#### PROMPT:
Repeat the records in full and exactly, omitting pictures.

(Stored data entries)
═══
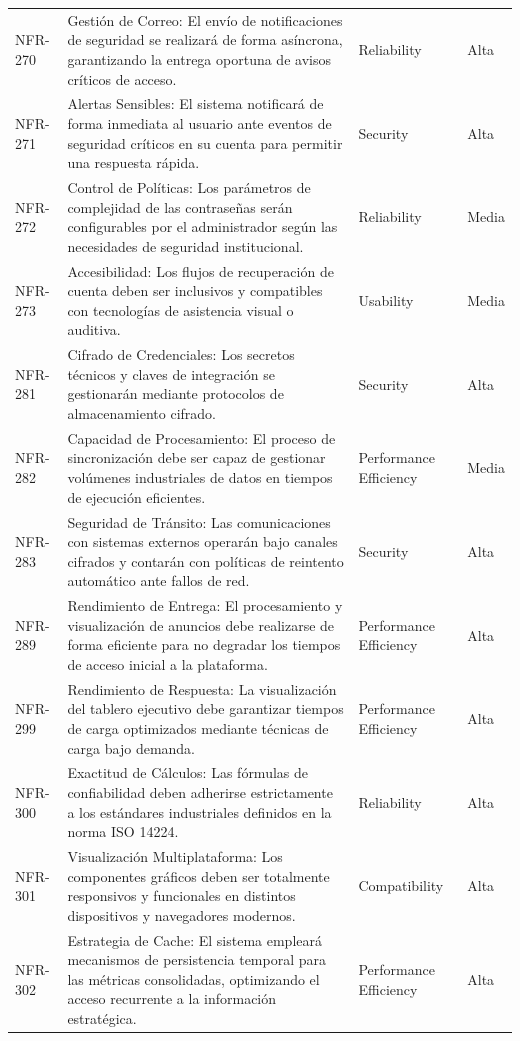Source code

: \begin{longtable}{>{\raggedright\arraybackslash}p{} >{\raggedright\arraybackslash}p{} >{\raggedright\arraybackslash}p{} >{\raggedright\arraybackslash}p{}}
NFR-270 & Gestión de Correo: El envío de notificaciones de seguridad se realizará de forma asíncrona, garantizando la entrega oportuna de avisos críticos de acceso. & Reliability & Alta \\
NFR-271 & Alertas Sensibles: El sistema notificará de forma inmediata al usuario ante eventos de seguridad críticos en su cuenta para permitir una respuesta rápida. & Security & Alta \\
NFR-272 & Control de Políticas: Los parámetros de complejidad de las contraseñas serán configurables por el administrador según las necesidades de seguridad institucional. & Reliability & Media \\
NFR-273 & Accesibilidad: Los flujos de recuperación de cuenta deben ser inclusivos y compatibles con tecnologías de asistencia visual o auditiva. & Usability & Media \\
NFR-281 & Cifrado de Credenciales: Los secretos técnicos y claves de integración se gestionarán mediante protocolos de almacenamiento cifrado. & Security & Alta \\
NFR-282 & Capacidad de Procesamiento: El proceso de sincronización debe ser capaz de gestionar volúmenes industriales de datos en tiempos de ejecución eficientes. & Performance Efficiency & Media \\
NFR-283 & Seguridad de Tránsito: Las comunicaciones con sistemas externos operarán bajo canales cifrados y contarán con políticas de reintento automático ante fallos de red. & Security & Alta \\
NFR-289 & Rendimiento de Entrega: El procesamiento y visualización de anuncios debe realizarse de forma eficiente para no degradar los tiempos de acceso inicial a la plataforma. & Performance Efficiency & Alta \\
NFR-299 & Rendimiento de Respuesta: La visualización del tablero ejecutivo debe garantizar tiempos de carga optimizados mediante técnicas de carga bajo demanda. & Performance Efficiency & Alta \\
NFR-300 & Exactitud de Cálculos: Las fórmulas de confiabilidad deben adherirse estrictamente a los estándares industriales definidos en la norma ISO 14224. & Reliability & Alta \\
NFR-301 & Visualización Multiplataforma: Los componentes gráficos deben ser totalmente responsivos y funcionales en distintos dispositivos y navegadores modernos. & Compatibility & Alta \\
NFR-302 & Estrategia de Cache: El sistema empleará mecanismos de persistencia temporal para las métricas consolidadas, optimizando el acceso recurrente a la información estratégica. & Performance Efficiency & Alta \\

\end{longtable}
═══
#### EXERCISE OUTPUT:
Source code

: \begin{longtable}{>{\raggedright\arraybackslash}p{} >{\raggedright\arraybackslash}p{} >{\raggedright\arraybackslash}p{} >{\raggedright\arraybackslash}p{}}
NFR-270 & Gestión de Correo: El envío de notificaciones de seguridad se realizará de forma asíncrona, garantizando la entrega oportuna de avisos críticos de acceso. & Reliability & Alta \\
NFR-271 & Alertas Sensibles: El sistema notificará de forma inmediata al usuario ante eventos de seguridad críticos en su cuenta para permitir una respuesta rápida. & Security & Alta \\
NFR-272 & Control de Políticas: Los parámetros de complejidad de las contraseñas serán configurables por el administrador según las necesidades de seguridad institucional. & Reliability & Media \\
NFR-273 & Accesibilidad: Los flujos de recuperación de cuenta deben ser inclusivos y compatibles con tecnologías de asistencia visual o auditiva. & Usability & Media \\
NFR-281 & Cifrado de Credenciales: Los secretos técnicos y claves de integración se gestionarán mediante protocolos de almacenamiento cifrado. & Security & Alta \\
NFR-282 & Capacidad de Procesamiento: El proceso de sincronización debe ser capaz de gestionar volúmenes industriales de datos en tiempos de ejecución eficientes. & Performance Efficiency & Media \\
NFR-283 & Seguridad de Tránsito: Las comunicaciones con sistemas externos operarán bajo canales cifrados y contarán con políticas de reintento automático ante fallos de red. & Security & Alta \\
NFR-289 & Rendimiento de Entrega: El procesamiento y visualización de anuncios debe realizarse de forma eficiente para no degradar los tiempos de acceso inicial a la plataforma. & Performance Efficiency & Alta \\
NFR-299 & Rendimiento de Respuesta: La visualización del tablero ejecutivo debe garantizar tiempos de carga optimizados mediante técnicas de carga bajo demanda. & Performance Efficiency & Alta \\
NFR-300 & Exactitud de Cálculos: Las fórmulas de confiabilidad deben adherirse estrictamente a los estándares industriales definidos en la norma ISO 14224. & Reliability & Alta \\
NFR-301 & Visualización Multiplataforma: Los componentes gráficos deben ser totalmente responsivos y funcionales en distintos dispositivos y navegadores modernos. & Compatibility & Alta \\
NFR-302 & Estrategia de Cache: El sistema empleará mecanismos de persistencia temporal para las métricas consolidadas, optimizando el acceso recurrente a la información estratégica. & Performance Efficiency & Alta \\

\end{longtable}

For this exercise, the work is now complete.